The very act of establishing the award criteria might have at least one positive benefit. It could help drive toward a consensus on the definition of leadership. As it stands now, well-intentioned people often talk past each other when using the term. To some, leadership is equivalent to a position of power and authority, while to others it signifies an influence process. For a start we might consider James MacGregor Burns' notion of "transforming leadership," which he described in his groundbreaking 1978 book, Leadership.

Burns saw transformational leadership as more than brute application of power or mere charisma. Transforming leadership takes place when leaders engage in such a way that both leaders and followers are moved to high levels of motivation and morality. In that process followers are converted into leaders, and leaders can become moral agents.

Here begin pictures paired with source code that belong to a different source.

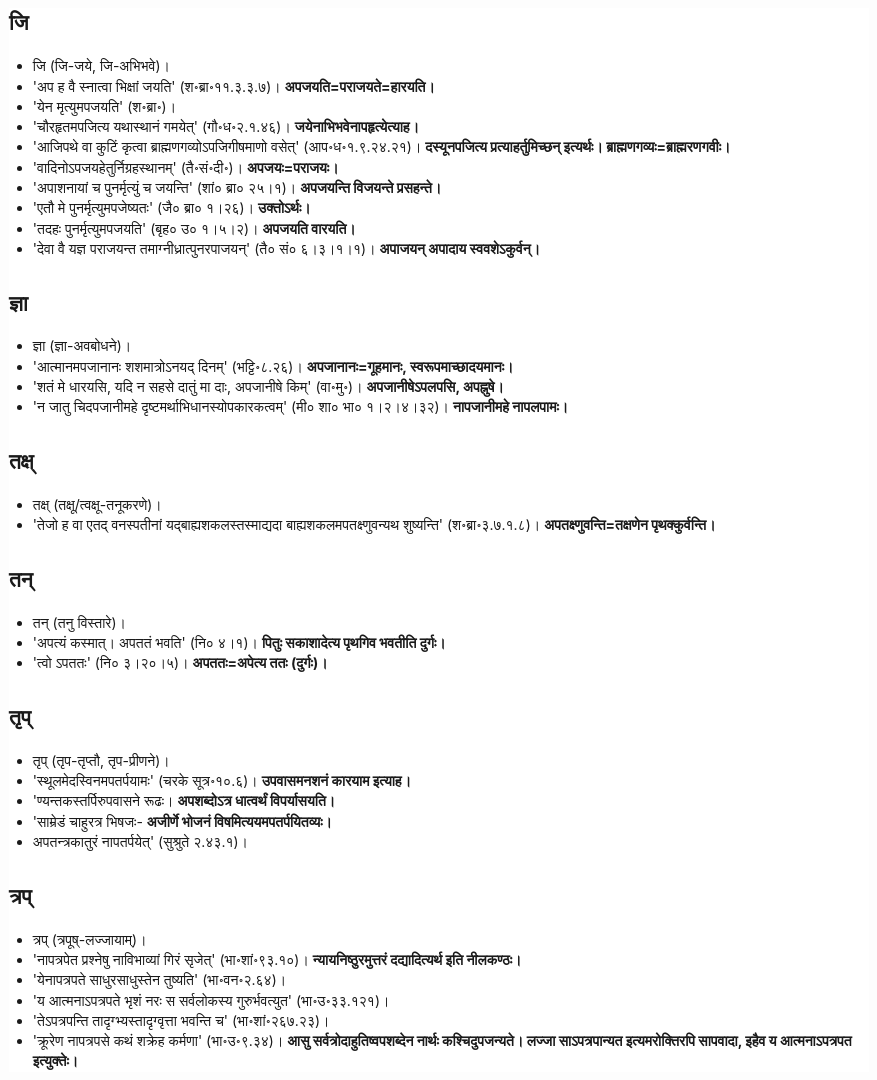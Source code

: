 ## जि
- जि (जि-जये, जि-अभिभवे)।
- 'अप ह वै स्नात्वा भिक्षां जयति' (श॰ब्रा॰११.३.३.७)। **अपजयति=पराजयते=हारयति।**
- 'येन मृत्युमपजयति' (श॰ब्रा॰)।
- 'चौरहृतमपजित्य यथास्थानं गमयेत्' (गौ॰ध॰२.१.४६)। **जयेनाभिभवेनापहृत्येत्याह।**
- 'आजिपथे वा कुटिं कृत्वा ब्राह्मणगव्योऽपजिगीषमाणो वसेत्' (आप॰ध॰१.९.२४.२१)। **दस्यूनपजित्य प्रत्याहर्तुमिच्छन् इत्यर्थः। ब्राह्मणगव्यः=ब्राह्मरणगवीः।**
- 'वादिनोऽपजयहेतुर्निग्रहस्थानम्' (तै॰सं॰दी॰)। **अपजयः=पराजयः।**
- 'अपाशनायां च पुनर्मृत्युं च जयन्ति' (शां० ब्रा० २५।१)। **अपजयन्ति विजयन्ते प्रसहन्ते।**
- 'एतौ मे पुनर्मृत्युमपजेष्यतः' (जै० ब्रा० १।२६)। **उक्तोऽर्थः।**
- 'तदहः पुनर्मृत्युमपजयति' (बृह० उ० १।५।२)। **अपजयति वारयति।**
- 'देवा वै यज्ञ पराजयन्त तमाग्नीध्रात्पुनरपाजयन्' (तै० सं० ६।३।१।१)। **अपाजयन् अपादाय स्ववशेऽकुर्वन्।**

## ज्ञा
- ज्ञा (ज्ञा-अवबोधने)।
- 'आत्मानमपजानानः शशमात्रोऽनयद् दिनम्' (भट्टि॰८.२६)। **अपजानानः=गूहमानः, स्वरूपमाच्छादयमानः।**
- 'शतं मे धारयसि, यदि न सहसे दातुं मा दाः, अपजानीषे किम्' (वा॰मु॰)। **अपजानीषेऽपलपसि, अपह्नुषे।**
- 'न जातु चिदपजानीमहे दृष्टमर्थाभिधानस्योपकारकत्वम्' (मी० शा० भा० १।२।४।३२)। **नापजानीमहे नापलपामः।**

## तक्ष्
- तक्ष् (तक्षू/त्वक्षू-तनूकरणे)।
- 'तेजो ह वा एतद् वनस्पतीनां यद्बाह्यशकलस्तस्माद्यदा बाह्यशकलमपतक्ष्णुवन्यथ शुष्यन्ति' (श॰ब्रा॰३.७.१.८)। **अपतक्ष्णुवन्ति=तक्षणेन पृथक्कुर्वन्ति।**

## तन्
- तन् (तनु विस्तारे)।
- 'अपत्यं कस्मात्। अपततं भवति' (नि० ४।१)। **पितुः सकाशादेत्य पृथगिव भवतीति दुर्गः।**
- 'त्वो ऽपततः' (नि० ३।२०।५)। **अपततः=अपेत्य ततः (दुर्गः)।**

## तृप्
- तृप् (तृप-तृप्तौ, तृप-प्रीणने)।
- 'स्थूलमेदस्विनमपतर्पयामः' (चरके सूत्र॰१०.६)। **उपवासमनशनं कारयाम इत्याह।**
- 'ण्यन्तकस्तर्पिरुपवासने रूढः। **अपशब्दोऽत्र धात्वर्थं विपर्यासयति।**
- 'साम्रेडं चाहुरत्र भिषजः- **अजीर्णे भोजनं विषमित्ययमपतर्पयितव्यः।**
- अपतन्त्रकातुरं नापतर्पयेत्' (सुश्रुते २.४३.१)।

## त्रप्
- त्रप् (त्रपूष्-लज्जायाम्)।
- 'नापत्रपेत प्रश्नेषु नाविभाव्यां गिरं सृजेत्' (भा॰शां॰९३.१०)। **न्यायनिष्ठुरमुत्तरं दद्यादित्यर्थ इति नीलकण्ठः।**
- 'येनापत्रपते साधुरसाधुस्तेन तुष्यति' (भा॰वन॰२.६४)।
- 'य आत्मनाऽपत्रपते भृशं नरः स सर्वलोकस्य गुरुर्भवत्युत' (भा॰उ॰३३.१२१)।
- 'तेऽपत्रपन्ति तादृग्भ्यस्तादृग्वृत्ता भवन्ति च' (भा॰शां॰२६७.२३)।
- 'क्रूरेण नापत्रपसे कथं शक्रेह कर्मणा' (भा॰उ॰९.३४)। **आसु सर्वत्रोदाहुतिष्वपशब्देन नार्थः कश्चिदुपजन्यते। लज्जा साऽपत्रपान्यत इत्यमरोक्तिरपि सापवादा, इहैव य आत्मनाऽपत्रपत इत्युक्तेः।**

We might also consider the late Joseph Rost's definition from his 1991 book, Leadership for the Twenty-First Century, in which he argued that leadership is an influence relationship between leaders and followers who aim for change reflects their mutual purposes. In both definitions leaders are those who motivate others, who harness human capacity for change.

I have mixed feelings about the prospect of a leadership award because I suspect the winners might be chosen more due to their notoriety rather than their true leadership excellence. By exalting great singular public figures we ordinary people tend to distance ourselves from the practice of leadership. That is unfortunate when the potential for leadership rests in every person.

Some of my favorite leaders will never appear on the front page, nor will books be written about them. They have names that would only be recognized by those they inspired, but they were magnificent examples nonetheless.

Most of the popular approaches to leadership emphasize one person--the leader--and pay scant attention to myriad others who work in relative obscurity to accomplish great things. One person can make a difference, but they rarely do so alone. At its best leadership is a willing partnership.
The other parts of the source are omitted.